Retailers - what are you selling?

I browsed and shopped in a major shopping centre yesterday and something really struck me. Retailers seem more and more indifferent to their customers than ever and customers seem less and less bothered. The reason I say this? It's all linked to customer service - or the lack of it. So many places I shopped or observed had long queues, tills that could have been opened and staff in the shop floor. But none ventured to connect the three and put the extra staff on the tills to reduce the queues. In fact on more than one occasion there were team members chatting to each other (whether it was work related or not I couldn't say) while very near to the queues at the tills and did nothing to either halt their conversation nor to deal with said queues.

What is the problem? Is there a problem? Has retail moved into a new phase?

I think that there is a problem because the customer deserves better when there are resources available. I have worked for and with retailers for a very long time  and it has always been a huge focus on serving the customers waiting at the till. If every retailer develops the attitude that this isn't important at the same time then the customer loses out. But if only the slack retailers develop this attitude then the smart retailer can win.

Lack of management presence
I see a real lack of management presence on the shop floors of UK retailers and it creates an issue. Wether this is a change in strategy or the fact that management teams have other priorities I don't know but I do see a large movement away from supervision and this leads to self-supervision. People will often make the decisions that makes life easier for them and not necessarily the customer. What I witnessed yesterday was people finding shop floor tasks easier than serving at the till and abandoning customers. With a management presence on these shop floors this wouldn't be allowed to happen.

I think that contrary to popular belief there is a need for middle management to look after the relationship between shop floor staff and their customers. This protects the company's bottom line far better than cutting costs.

Cost control isn't everything
There is a drive with many retailers to keep down the costs and reduce waste. While I applaud this general idea there is more to retail than this. If you cut one cost too much (particularly if it is staffing) then you lose the balance between price and service and your customers go elsewhere.

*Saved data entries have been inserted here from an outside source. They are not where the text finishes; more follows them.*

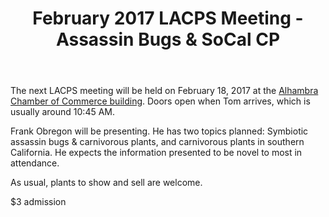 ﻿---
layout: post
title: February 2017 LACPS Meeting - Assassin Bugs & SoCal CP
redirect_from: "/node/90"
---

<div class="field field-name-body field-type-text-with-summary field-label-hidden"><div class="field-items"><div class="field-item even"><p>The next LACPS meeting will be held on February 18, 2017 at the <a href="http://lacps.net/where-to-go" alt="" title="Where To Go">Alhambra Chamber of Commerce building</a>. Doors open when Tom arrives, which is usually around 10:45 AM.</p>
<p>Frank Obregon will be presenting. He has two topics planned: Symbiotic assassin bugs &amp; carnivorous plants, and carnivorous plants in southern California. He expects the information presented to be novel to most in attendance.</p>
<p>As usual, plants to show and sell are welcome.</p>
<p>$3 admission</p>
</div></div></div>
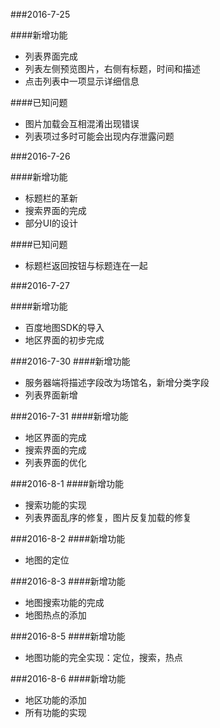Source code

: ###2016-7-25

####新增功能
- 列表界面完成
- 列表左侧预览图片，右侧有标题，时间和描述
- 点击列表中一项显示详细信息

####已知问题
- 图片加载会互相混淆出现错误
- 列表项过多时可能会出现内存泄露问题

###2016-7-26

####新增功能
- 标题栏的革新
- 搜索界面的完成
- 部分UI的设计

####已知问题
- 标题栏返回按钮与标题连在一起

###2016-7-27

####新增功能
- 百度地图SDK的导入
- 地区界面的初步完成

###2016-7-30
####新增功能
- 服务器端将描述字段改为场馆名，新增分类字段
- 列表界面新增

###2016-7-31
####新增功能

- 地区界面的完成
- 搜索界面的完成
- 列表界面的优化

###2016-8-1
####新增功能

- 搜索功能的实现
- 列表界面乱序的修复，图片反复加载的修复

###2016-8-2
####新增功能

- 地图的定位

###2016-8-3
####新增功能

- 地图搜索功能的完成
- 地图热点的添加

###2016-8-5
####新增功能

- 地图功能的完全实现：定位，搜索，热点

###2016-8-6
####新增功能

- 地区功能的添加
- 所有功能的实现


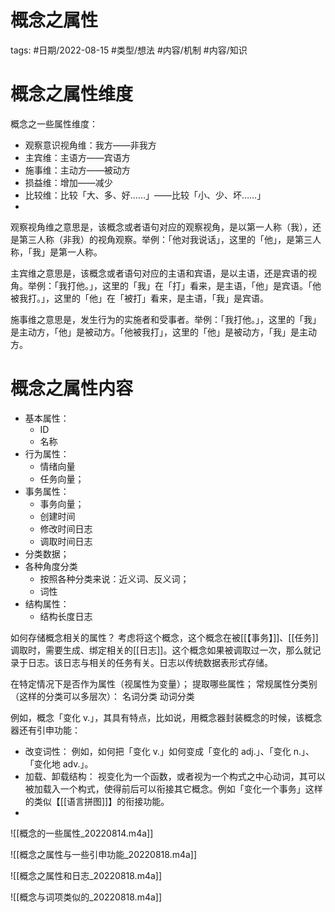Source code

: # 概念之属性


tags: #日期/2022-08-15 #类型/想法 #内容/机制 #内容/知识 

# 概念之属性维度

概念之一些属性维度：

- 观察意识视角维：我方——非我方
- 主宾维：主语方——宾语方
- 施事维：主动方——被动方
- 损益维：增加——减少
- 比较维：比较「大、多、好……」——比较「小、少、坏……」
- 


观察视角维之意思是，该概念或者语句对应的观察视角，是以第一人称（我），还是第三人称（非我）的视角观察。举例：「他对我说话」，这里的「他」，是第三人称，「我」是第一人称。

主宾维之意思是，该概念或者语句对应的主语和宾语，是以主语，还是宾语的视角。举例：「我打他。」，这里的「我」在「打」看来，是主语，「他」是宾语。「他被我打。」，这里的「他」在「被打」看来，是主语，「我」是宾语。

施事维之意思是，发生行为的实施者和受事者。举例：「我打他。」，这里的「我」是主动方，「他」是被动方。「他被我打」，这里的「他」是被动方，「我」是主动方。




# 概念之属性内容

- 基本属性：
	- ID
	- 名称
- 行为属性：
	- 情绪向量
	- 任务向量；
- 事务属性：
	- 事务向量；
	- 创建时间
	- 修改时间日志
	- 调取时间日志
- 分类数据；
- 各种角度分类
	- 按照各种分类来说：近义词、反义词；
	- 词性
- 结构属性：
	- 结构长度日志


如何存储概念相关的属性？
考虑将这个概念，这个概念在被[[【事务】]]、[[任务]]调取时，需要生成、绑定相关的[[日志]]。这个概念如果被调取过一次，那么就记录于日志。该日志与相关的任务有关。日志以传统数据表形式存储。


在特定情况下是否作为属性（视属性为变量）；
提取哪些属性；
常规属性分类别（这样的分类可以多层次）：
	名词分类
	动词分类


例如，概念「变化 v.」，其具有特点，比如说，用概念器封装概念的时候，该概念器还有引申功能：
- 改变词性：
  例如，如何把「变化 v.」如何变成「变化的 adj.」、「变化 n.」、「变化地 adv.」。
- 加载、卸载结构：
  视变化为一个函数，或者视为一个构式之中心动词，其可以被加载入一个构式，使得前后可以衔接其它概念。例如「变化一个事务」这样的类似【[[语言拼图]]】的衔接功能。
- 
	
	




![[概念的一些属性_20220814.m4a]]

![[概念之属性与一些引申功能_20220818.m4a]]

![[概念之属性和日志_20220818.m4a]]

![[概念与词项类似的_20220818.m4a]]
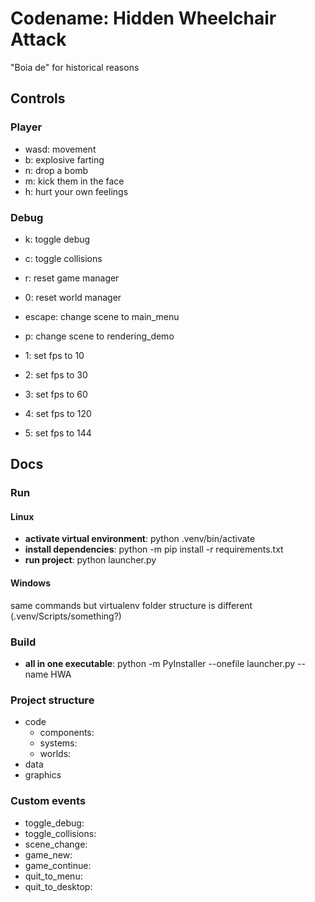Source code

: # Codename: Hidden Wheelchair Attack

"Boia de" for historical reasons

## Controls

### Player

- wasd: movement
- b: 	explosive farting
- n: 	drop a bomb
- m: 	kick them in the face
- h:	hurt your own feelings

### Debug

- k: toggle debug
- c: toggle collisions

- r: reset game manager
- 0: reset world manager

- escape: 	change scene to main_menu
- p: 		change scene to rendering_demo

- 1: set fps to 10
- 2: set fps to 30
- 3: set fps to 60
- 4: set fps to 120
- 5: set fps to 144

## Docs

### Run

#### Linux

- **activate virtual environment**: python .venv/bin/activate
- **install dependencies**: python -m pip install -r requirements.txt
- **run project**: python launcher.py

#### Windows

same commands but virtualenv folder structure is different (.venv/Scripts/something?)

### Build

- **all in one executable**: python -m PyInstaller --onefile launcher.py --name HWA

### Project structure

- code
	- components:
	- systems:
	- worlds:
- data
- graphics

### Custom events

- toggle_debug:
- toggle_collisions:
- scene_change:
- game_new:
- game_continue:
- quit_to_menu:
- quit_to_desktop:

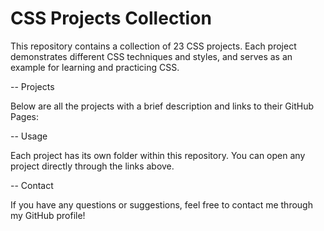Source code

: # CSS Projects Collection

This repository contains a collection of 23 CSS projects. Each project demonstrates different CSS techniques and styles, and serves as an example for learning and practicing CSS.

-- Projects

Below are all the projects with a brief description and links to their GitHub Pages:

-- Usage

Each project has its own folder within this repository. You can open any project directly through the links above.

-- Contact

If you have any questions or suggestions, feel free to contact me through my GitHub profile!
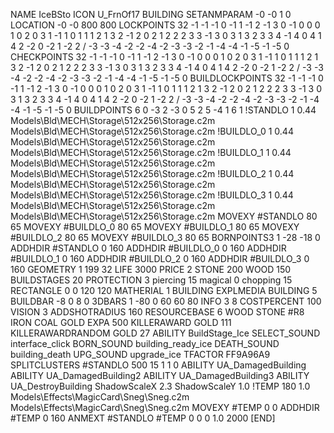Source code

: NAME IceBSto
ICON U_FrnOf17
BUILDING
SETANMPARAM -0 -0 1 0
LOCATION -0 -0 800 800
LOCKPOINTS       32 -1 -1 -1 0 -1 1 -1 2 -1 3 0 -1 0 0 0 1 0 2 0 3 1 -1 1 0 1 1 1 2 1 3 2 -1 2 0 2 1 2 2 2 3 3 -1 3 0 3 1 3 2 3 3 4 -1 4 0 4 1 4 2 -2 0 -2 1 -2 2  /  -3 -3 -4 -2 -2 -4 -2 -3 -3 -2 -1 -4 -4 -1 -5 -1 -5 0
CHECKPOINTS      32 -1 -1 -1 0 -1 1 -1 2 -1 3 0 -1 0 0 0 1 0 2 0 3 1 -1 1 0 1 1 1 2 1 3 2 -1 2 0 2 1 2 2 2 3 3 -1 3 0 3 1 3 2 3 3 4 -1 4 0 4 1 4 2 -2 0 -2 1 -2 2  /  -3 -3 -4 -2 -2 -4 -2 -3 -3 -2 -1 -4 -4 -1 -5 -1 -5 0
BUILDLOCKPOINTS  32 -1 -1 -1 0 -1 1 -1 2 -1 3 0 -1 0 0 0 1 0 2 0 3 1 -1 1 0 1 1 1 2 1 3 2 -1 2 0 2 1 2 2 2 3 3 -1 3 0 3 1 3 2 3 3 4 -1 4 0 4 1 4 2 -2 0 -2 1 -2 2  /  -3 -3 -4 -2 -2 -4 -2 -3 -3 -2 -1 -4 -4 -1 -5 -1 -5 0
BUILDPOINTS      6 0 -3  2 -3 0 5 2 5 -4 1 6 1 
!STANDLO      1 0.44 Models\Bld\MECH\Storage\512x256\Storage.c2m Models\Bld\MECH\Storage\512x256\Storage.c2m
!BUILDLO_0    1 0.44 Models\Bld\MECH\Storage\512x256\Storage.c2m Models\Bld\MECH\Storage\512x256\Storage.c2m
!BUILDLO_1    1 0.44 Models\Bld\MECH\Storage\512x256\Storage.c2m Models\Bld\MECH\Storage\512x256\Storage.c2m
!BUILDLO_2    1 0.44 Models\Bld\MECH\Storage\512x256\Storage.c2m Models\Bld\MECH\Storage\512x256\Storage.c2m
!BUILDLO_3    1 0.44 Models\Bld\MECH\Storage\512x256\Storage.c2m Models\Bld\MECH\Storage\512x256\Storage.c2m
MOVEXY #STANDLO   80 65
MOVEXY #BUILDLO_0 80 65
MOVEXY #BUILDLO_1 80 65
MOVEXY #BUILDLO_2 80 65
MOVEXY #BUILDLO_3 80 65
BORNPOINTS3 1  -28 -18 0
ADDHDIR #STANDLO 0 160
ADDHDIR #BUILDLO_0 0 160
ADDHDIR #BUILDLO_1 0 160
ADDHDIR #BUILDLO_2 0 160
ADDHDIR #BUILDLO_3 0 160
GEOMETRY 1 199 32
LIFE     3000
PRICE 2 STONE 200 WOOD 150
BUILDSTAGES 20
PROTECTION 3 piercing 15 magical 0 chopping 15
RECTANGLE    0 0 120 120
MATHERIAL 1 BUILDING
EXPLMEDIA BUILDING 5
BUILDBAR    -8 0 8 0 
3DBARS 1 -80 0 60 60 80
INFO 3 8
COSTPERCENT 100
VISION 3
ADDSHOTRADIUS 160
RESOURCEBASE 6 WOOD STONE #R8 IRON COAL GOLD
EXPA 500
KILLERAWARD             GOLD 111
KILLERAWARDRANDOM       GOLD 27
ABILITY BuildStage_Ice
SELECT_SOUND interface_click
BORN_SOUND building_ready_ice
DEATH_SOUND building_death
UPG_SOUND upgrade_ice
TFACTOR FF9A96A9
SPLITCLUSTERS #STANDLO 500 15 1 1 0
ABILITY UA_DamagedBuilding
ABILITY UA_DamagedBuilding2
ABILITY UA_DamagedBuilding3
ABILITY UA_DestroyBuilding
ShadowScaleX 2.3
ShadowScaleY 1.0
!TEMP 180 1.0 Models\Effects\MagicCard\Sneg\Sneg.c2m Models\Effects\MagicCard\Sneg\Sneg.c2m
MOVEXY  #TEMP 0 0
ADDHDIR #TEMP 0 160
ANMEXT #STANDLO #TEMP 0 0 0 1.0 2000
[END]

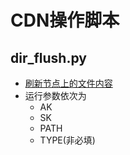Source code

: # CDN操作脚本

## dir_flush.py

- [刷新节点上的文件内容](https://help.aliyun.com/document_detail/91164.html)
- 运行参数依次为
    - AK
    - SK
    - PATH
    - TYPE(非必填)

It all comes back to the initial question of "what are you selling?" I don't believe that a store is simply selling the stock on their shelves. They are selling emotions and thoughts-

  • The feeling that tou have the latest fashions
  • The feeling that you offer great value
  • The feeling that you are on-trend
  • The feeling that you only sell quality products

But this isn't enough without the customer service to back up the proposition. I queued for 10 minutes  yesterday to but two T-shirts from a quality and hugely popular clothing retailer yesterday because the staff on the shop floor didn't react to the queues. In fact I'd say that the store is proud of its queues because they rarely work hard to reduce them. I won't shop there again.